I was inspired to write this when I saw the fund returns (18% from 1999 to 2009) of an American fund where the AVERAGE TYPICAL INVESTOR lost 11% during the same period. Which means a dollar weighted return of this fund would not be too great. Currently in the Indian market if a Naren or a Prashant Jain were to launch a fund they would surely get more (far far more) money than if a fund were launched by say Invesco. However, that is not proof that the performance of Icici or Hdfc will be better than Invesco. Far from it. However once Invesco’s fund manager builds a track record (say 4 years) you will find money flowing in. So the fund manager who knew how to manage Rs. 800 crores very well will start getting Rs. 100 crores a month! Will he be able to manage that kinda money is difficult to answer. Our regulator should ask for Rupee weighted return apart from time weighted return and some of our big funds may not look to great. This kind of data is useful for training IFA – and showing them the importance of Behavioral finance. Our regulator should worry about these things far more. No clue who will do such work – remember it is not easy to do it, and it takes a lot of money and data. Only a regulator can force the Registrar to calculate such returns. AMC may not have calculated or may not be willing to share – unless legislated.

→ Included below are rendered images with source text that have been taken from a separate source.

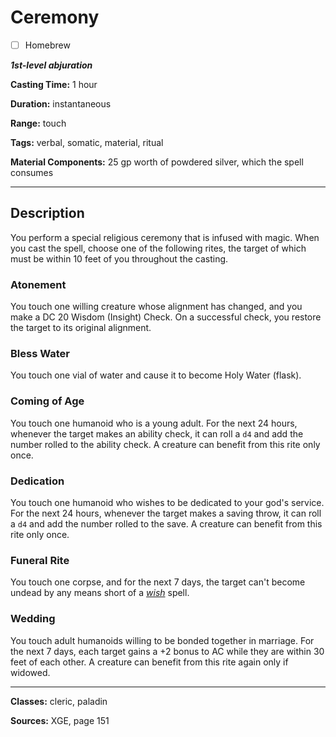 # Ceremony

- [ ] Homebrew

***1st-level abjuration***

**Casting Time:** 1 hour

**Duration:** instantaneous

**Range:** touch

**Tags:** verbal, somatic, material, ritual

**Material Components:** 25 gp worth of powdered silver, which the spell consumes

---

## Description
You perform a special religious ceremony that is infused with magic.
When you cast the spell, choose one of the following rites, the target of which must be within 10 feet of you throughout the casting.

### Atonement
You touch one willing creature whose alignment has changed, and you make a DC 20 Wisdom (Insight) Check.
On a successful check, you restore the target to its original alignment.

### Bless Water
You touch one vial of water and cause it to become Holy Water (flask).

### Coming of Age
You touch one humanoid who is a young adult.
For the next 24 hours, whenever the target makes an ability check, it can roll a `d4` and add the number rolled to the ability check.
A creature can benefit from this rite only once.

### Dedication
You touch one humanoid who wishes to be dedicated to your god's service.
For the next 24 hours, whenever the target makes a saving throw, it can roll a `d4` and add the number rolled to the save.
A creature can benefit from this rite only once.

### Funeral Rite
You touch one corpse, and for the next 7 days, the target can't become undead by any means short of a [*wish*](./wish) spell.

### Wedding
You touch adult humanoids willing to be bonded together in marriage.
For the next 7 days, each target gains a +2 bonus to AC while they are within 30 feet of each other.
A creature can benefit from this rite again only if widowed.

---

**Classes:** cleric, paladin

**Sources:** XGE, page 151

Of course this is an extreme example – the fund started in 2007, people put in the money, and in 2008 – people panicked and removed the money. From 2009 it had an amazing bull run – which the typical investor OBVIOUSLY missed!

It is fairly OBVIOUS that the fund industry (and their paid media) will concentrate on the next ‘big’ opportunity! They know that most of us will use short cuts (Naren has performed well in the past) – backed by a huge ad budget it is easy to sell an NFO. Imagine me writing an article on ‘how to improve as an investor’ – who wants to read 500 words of gyaan with no take away at the end of the article? It is much easier to read an article titled “20 shares to double your money in 2019”.

All the best, please Google it. You may find it. But it will not be written by me.

Who knows? I just may!

Happy new year.

  1. Hi Subra sir, Thank you. I could learn ‘rupee weighted return’ and ‘time weighted return’ terminology from this article.